Ao pedir autorização ao Supremo Tribunal Federal para colocar a operação Contragolpe nas ruas, a corporação sinalizou que um terceiro indiciamento de Bolsonaro é uma medida que pode estar muito próxima. São vários o pontos em que isso fica claro, como a troca de mensagens entre o general Mário Fernandes e o tenente-coronel mauro Cid, em 9 de novembro, quando o general comemorou que o então presidente “aceitou o nosso assessoramento”.
Quatro delegados da PF subscrevem a representação de 221 páginas ao STF - Rodrigo Morais Fernandes (diretor de Inteligência da PF), Luciana Caires (chefe da Divisão de Contrainteligência), Elias Milhomens (coordenador de Contrainteligência) e Fábio Shor.
Eles indicam categoricamente passagens sobre suposto envolvimento do ex-presidente com a trama golpista.
Inicialmente, a PF rememora um achado da Operação Tempus Veritatis, investigação sobre um plano de golpe de Estado, desencadeada em fevereiro.
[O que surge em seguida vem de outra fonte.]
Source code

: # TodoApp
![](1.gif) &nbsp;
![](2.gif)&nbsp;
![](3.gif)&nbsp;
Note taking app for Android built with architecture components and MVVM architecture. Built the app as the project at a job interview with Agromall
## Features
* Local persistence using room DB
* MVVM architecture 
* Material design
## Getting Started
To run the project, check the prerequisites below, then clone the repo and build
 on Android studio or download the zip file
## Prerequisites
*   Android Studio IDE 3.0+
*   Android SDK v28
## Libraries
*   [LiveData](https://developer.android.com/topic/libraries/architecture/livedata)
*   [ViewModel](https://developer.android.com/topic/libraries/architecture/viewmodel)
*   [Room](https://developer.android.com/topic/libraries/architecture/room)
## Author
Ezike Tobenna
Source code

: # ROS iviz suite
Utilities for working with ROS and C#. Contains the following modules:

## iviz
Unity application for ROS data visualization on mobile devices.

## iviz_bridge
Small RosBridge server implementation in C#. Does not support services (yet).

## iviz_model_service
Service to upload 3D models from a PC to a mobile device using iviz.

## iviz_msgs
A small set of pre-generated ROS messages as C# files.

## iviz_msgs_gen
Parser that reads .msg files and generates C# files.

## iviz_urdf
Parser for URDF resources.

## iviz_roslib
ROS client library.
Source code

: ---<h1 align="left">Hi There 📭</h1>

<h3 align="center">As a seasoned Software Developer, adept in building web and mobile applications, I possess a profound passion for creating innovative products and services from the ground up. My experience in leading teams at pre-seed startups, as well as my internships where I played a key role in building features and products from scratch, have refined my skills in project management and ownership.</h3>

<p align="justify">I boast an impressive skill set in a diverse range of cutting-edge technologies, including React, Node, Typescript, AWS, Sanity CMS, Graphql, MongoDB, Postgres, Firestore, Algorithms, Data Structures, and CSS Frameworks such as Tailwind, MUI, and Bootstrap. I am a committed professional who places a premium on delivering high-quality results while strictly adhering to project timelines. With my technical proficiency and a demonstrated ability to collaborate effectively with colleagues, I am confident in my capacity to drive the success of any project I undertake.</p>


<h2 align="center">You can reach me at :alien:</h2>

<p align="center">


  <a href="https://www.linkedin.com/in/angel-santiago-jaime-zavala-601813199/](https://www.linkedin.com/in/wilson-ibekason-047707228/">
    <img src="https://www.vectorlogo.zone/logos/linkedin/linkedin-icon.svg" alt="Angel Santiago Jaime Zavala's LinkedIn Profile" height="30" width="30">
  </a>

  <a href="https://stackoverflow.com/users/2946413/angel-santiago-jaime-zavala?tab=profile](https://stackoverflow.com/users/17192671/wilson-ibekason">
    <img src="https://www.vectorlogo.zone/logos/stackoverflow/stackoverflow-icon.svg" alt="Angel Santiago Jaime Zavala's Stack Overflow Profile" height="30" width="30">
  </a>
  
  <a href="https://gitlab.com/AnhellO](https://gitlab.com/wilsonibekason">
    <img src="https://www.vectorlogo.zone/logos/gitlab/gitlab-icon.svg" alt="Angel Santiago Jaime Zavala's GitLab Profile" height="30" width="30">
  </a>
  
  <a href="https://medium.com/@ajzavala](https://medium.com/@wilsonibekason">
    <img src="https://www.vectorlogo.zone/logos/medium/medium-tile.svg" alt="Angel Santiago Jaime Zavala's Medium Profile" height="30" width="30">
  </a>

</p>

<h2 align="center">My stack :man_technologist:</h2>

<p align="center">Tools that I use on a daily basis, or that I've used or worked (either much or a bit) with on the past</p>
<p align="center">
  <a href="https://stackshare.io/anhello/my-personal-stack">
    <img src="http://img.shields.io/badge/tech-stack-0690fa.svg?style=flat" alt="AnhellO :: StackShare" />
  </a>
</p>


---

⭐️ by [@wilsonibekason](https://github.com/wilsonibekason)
Bolsonaro teria ‘redigido e ajustado’ a minuta de golpe que circulou entre seus aliados após o segundo turno das eleições presidenciais em 2022.
Em mensagem de WatsApp, recuperada pelos investigadores, o tenente-coronel Mauro Cid, então ajudante de ordens de Bolsonaro, narrou que o presidente “mexeu no decreto, reduziu bastante, fez algo muito mais direto, curto e limitado”.
Nove meses depois, a Operação Contragolpe, gestada a partir dos achados da Operação Tempus Veritatis, liga, cronologicamente, os diálogos sobre o monitoramento e plano de assassinato de Moraes com as ações de Bolsonaro.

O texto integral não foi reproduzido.